### Activity
For the entries below, print exactly the lines between the line holding "5. Run npm install" and the line holding "<title> 中国科学技术大学课程资源</title>", inclusive, and nothing else.

=== Extracted material ===

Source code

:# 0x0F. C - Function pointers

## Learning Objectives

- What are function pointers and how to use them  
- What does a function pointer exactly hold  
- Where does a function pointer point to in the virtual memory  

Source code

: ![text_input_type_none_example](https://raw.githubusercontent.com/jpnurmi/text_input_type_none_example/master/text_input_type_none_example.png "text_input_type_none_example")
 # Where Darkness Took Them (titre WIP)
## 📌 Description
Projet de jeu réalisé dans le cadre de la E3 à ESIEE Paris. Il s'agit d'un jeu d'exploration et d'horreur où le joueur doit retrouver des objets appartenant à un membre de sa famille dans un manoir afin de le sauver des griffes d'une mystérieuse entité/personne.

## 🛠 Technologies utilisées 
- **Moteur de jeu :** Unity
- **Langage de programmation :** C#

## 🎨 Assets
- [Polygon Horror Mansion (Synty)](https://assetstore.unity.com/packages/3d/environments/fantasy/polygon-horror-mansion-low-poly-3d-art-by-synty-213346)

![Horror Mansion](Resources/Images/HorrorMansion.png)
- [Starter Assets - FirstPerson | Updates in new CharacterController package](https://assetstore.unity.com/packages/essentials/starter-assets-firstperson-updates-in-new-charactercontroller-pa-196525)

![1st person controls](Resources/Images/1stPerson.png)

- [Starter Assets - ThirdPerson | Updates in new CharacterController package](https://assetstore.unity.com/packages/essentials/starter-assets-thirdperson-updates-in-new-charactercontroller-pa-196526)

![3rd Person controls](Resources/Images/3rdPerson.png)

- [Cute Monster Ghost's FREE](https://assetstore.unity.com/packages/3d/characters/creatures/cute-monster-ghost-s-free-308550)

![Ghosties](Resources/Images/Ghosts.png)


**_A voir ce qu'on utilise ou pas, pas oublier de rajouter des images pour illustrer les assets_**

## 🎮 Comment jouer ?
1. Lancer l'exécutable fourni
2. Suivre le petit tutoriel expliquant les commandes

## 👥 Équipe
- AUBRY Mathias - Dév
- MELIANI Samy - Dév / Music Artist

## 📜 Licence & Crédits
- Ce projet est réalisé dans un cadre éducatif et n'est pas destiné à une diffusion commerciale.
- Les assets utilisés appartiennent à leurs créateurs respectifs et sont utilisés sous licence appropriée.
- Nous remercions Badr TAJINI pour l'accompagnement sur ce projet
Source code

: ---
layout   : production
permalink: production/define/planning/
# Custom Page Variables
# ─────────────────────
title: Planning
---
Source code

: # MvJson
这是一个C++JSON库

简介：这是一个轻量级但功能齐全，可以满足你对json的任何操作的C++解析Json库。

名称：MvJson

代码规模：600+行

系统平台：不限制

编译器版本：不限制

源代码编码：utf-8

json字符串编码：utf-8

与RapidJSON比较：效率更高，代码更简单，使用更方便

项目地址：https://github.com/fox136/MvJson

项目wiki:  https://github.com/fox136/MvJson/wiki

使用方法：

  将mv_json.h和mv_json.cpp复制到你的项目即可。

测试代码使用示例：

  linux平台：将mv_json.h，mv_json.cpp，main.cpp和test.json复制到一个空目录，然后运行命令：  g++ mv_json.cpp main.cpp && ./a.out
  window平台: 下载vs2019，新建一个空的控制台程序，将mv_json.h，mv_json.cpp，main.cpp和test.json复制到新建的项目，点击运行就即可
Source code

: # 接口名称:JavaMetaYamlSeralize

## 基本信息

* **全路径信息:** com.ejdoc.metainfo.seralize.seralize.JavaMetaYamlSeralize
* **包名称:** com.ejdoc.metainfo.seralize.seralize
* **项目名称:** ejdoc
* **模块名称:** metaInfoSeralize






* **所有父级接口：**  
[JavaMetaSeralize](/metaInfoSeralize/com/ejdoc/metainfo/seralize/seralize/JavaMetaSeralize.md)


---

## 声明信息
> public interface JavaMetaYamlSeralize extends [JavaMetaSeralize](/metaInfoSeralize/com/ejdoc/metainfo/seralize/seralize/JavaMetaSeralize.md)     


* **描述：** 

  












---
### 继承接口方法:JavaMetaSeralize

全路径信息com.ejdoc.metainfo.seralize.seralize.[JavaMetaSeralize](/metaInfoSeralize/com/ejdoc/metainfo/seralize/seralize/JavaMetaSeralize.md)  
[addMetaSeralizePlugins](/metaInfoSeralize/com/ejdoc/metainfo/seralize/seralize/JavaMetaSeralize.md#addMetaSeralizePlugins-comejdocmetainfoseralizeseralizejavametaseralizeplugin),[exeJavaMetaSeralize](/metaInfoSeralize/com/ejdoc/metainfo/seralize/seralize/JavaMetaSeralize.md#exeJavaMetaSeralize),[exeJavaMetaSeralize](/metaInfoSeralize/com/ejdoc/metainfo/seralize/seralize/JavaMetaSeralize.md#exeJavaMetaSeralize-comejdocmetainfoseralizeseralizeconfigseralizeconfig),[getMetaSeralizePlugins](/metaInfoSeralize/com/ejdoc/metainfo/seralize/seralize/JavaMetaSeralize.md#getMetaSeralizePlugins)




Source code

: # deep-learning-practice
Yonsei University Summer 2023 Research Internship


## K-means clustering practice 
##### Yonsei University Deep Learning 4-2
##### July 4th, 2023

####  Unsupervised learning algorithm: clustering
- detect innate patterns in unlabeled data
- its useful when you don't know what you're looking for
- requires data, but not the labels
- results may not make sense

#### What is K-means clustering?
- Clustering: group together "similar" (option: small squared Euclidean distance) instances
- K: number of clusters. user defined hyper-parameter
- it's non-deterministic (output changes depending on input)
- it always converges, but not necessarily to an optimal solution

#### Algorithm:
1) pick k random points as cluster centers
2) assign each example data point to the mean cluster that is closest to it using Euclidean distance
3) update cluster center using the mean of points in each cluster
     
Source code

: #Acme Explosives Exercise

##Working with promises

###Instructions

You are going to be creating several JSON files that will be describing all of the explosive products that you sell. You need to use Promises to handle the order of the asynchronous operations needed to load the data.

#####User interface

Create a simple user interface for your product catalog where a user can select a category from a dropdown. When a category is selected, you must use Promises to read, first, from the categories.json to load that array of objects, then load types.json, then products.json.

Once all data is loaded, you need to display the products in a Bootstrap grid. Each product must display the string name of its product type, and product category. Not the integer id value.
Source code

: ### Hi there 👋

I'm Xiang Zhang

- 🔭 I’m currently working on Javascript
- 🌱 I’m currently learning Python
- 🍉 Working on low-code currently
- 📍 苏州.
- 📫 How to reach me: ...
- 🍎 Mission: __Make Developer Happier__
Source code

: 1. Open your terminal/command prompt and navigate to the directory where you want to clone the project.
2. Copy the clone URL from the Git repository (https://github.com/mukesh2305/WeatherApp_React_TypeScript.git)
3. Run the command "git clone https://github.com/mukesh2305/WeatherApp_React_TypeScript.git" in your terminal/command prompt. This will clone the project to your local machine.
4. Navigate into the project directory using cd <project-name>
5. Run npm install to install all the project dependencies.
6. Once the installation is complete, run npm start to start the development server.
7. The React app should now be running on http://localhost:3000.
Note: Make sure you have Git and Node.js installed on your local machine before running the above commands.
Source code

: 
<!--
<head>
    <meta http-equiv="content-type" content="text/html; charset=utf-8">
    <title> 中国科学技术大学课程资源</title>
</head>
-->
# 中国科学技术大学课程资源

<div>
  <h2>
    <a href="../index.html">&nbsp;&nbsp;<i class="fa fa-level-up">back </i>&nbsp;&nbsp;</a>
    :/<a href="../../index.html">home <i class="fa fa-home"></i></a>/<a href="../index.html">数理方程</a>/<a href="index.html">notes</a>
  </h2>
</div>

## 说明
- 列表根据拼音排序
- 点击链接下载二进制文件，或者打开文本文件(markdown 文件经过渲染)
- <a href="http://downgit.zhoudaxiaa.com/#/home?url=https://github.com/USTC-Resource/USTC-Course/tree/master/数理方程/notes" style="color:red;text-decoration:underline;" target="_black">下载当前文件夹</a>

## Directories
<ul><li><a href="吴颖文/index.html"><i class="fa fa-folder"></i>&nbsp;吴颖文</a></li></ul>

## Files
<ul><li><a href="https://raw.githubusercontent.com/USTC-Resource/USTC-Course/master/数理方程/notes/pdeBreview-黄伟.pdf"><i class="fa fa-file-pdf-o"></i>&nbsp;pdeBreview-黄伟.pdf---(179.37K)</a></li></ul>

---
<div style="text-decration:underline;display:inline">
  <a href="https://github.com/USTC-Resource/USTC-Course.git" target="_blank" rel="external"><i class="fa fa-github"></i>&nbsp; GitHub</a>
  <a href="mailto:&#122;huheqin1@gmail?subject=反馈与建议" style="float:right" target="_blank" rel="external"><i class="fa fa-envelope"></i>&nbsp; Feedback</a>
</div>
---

===
=== Extracted material ===

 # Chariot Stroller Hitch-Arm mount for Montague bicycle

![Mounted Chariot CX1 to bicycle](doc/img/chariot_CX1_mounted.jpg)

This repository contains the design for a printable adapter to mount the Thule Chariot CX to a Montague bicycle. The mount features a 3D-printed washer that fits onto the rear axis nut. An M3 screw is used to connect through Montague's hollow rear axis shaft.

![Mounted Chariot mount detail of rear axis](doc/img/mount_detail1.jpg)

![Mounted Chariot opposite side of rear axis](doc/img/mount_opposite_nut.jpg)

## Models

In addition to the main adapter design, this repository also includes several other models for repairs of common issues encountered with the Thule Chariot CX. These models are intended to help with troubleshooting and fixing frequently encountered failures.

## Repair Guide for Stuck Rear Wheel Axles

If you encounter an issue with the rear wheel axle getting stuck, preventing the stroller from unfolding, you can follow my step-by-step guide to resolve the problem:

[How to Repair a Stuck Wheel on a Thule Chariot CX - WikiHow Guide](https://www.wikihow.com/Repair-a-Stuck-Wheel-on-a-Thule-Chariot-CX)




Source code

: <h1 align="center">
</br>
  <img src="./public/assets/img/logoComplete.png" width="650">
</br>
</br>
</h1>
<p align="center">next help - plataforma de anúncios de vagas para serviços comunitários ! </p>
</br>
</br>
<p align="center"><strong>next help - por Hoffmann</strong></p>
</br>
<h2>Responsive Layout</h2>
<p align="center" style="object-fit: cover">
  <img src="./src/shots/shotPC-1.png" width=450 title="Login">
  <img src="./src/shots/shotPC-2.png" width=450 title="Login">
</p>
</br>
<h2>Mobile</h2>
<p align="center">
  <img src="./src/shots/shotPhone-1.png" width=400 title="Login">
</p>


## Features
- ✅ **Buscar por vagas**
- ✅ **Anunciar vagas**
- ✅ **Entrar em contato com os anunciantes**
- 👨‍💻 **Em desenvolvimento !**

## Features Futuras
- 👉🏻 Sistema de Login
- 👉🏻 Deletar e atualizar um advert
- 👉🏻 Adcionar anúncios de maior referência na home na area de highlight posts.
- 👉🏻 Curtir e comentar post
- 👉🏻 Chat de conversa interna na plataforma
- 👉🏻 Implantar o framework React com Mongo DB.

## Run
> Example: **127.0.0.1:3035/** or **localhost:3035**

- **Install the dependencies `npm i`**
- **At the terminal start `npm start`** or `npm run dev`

===

### Result of this exercise
5. Run npm install to install all the project dependencies.
6. Once the installation is complete, run npm start to start the development server.
7. The React app should now be running on http://localhost:3000.
Note: Make sure you have Git and Node.js installed on your local machine before running the above commands.
Source code

: 
<!--
<head>
    <meta http-equiv="content-type" content="text/html; charset=utf-8">
    <title> 中国科学技术大学课程资源</title>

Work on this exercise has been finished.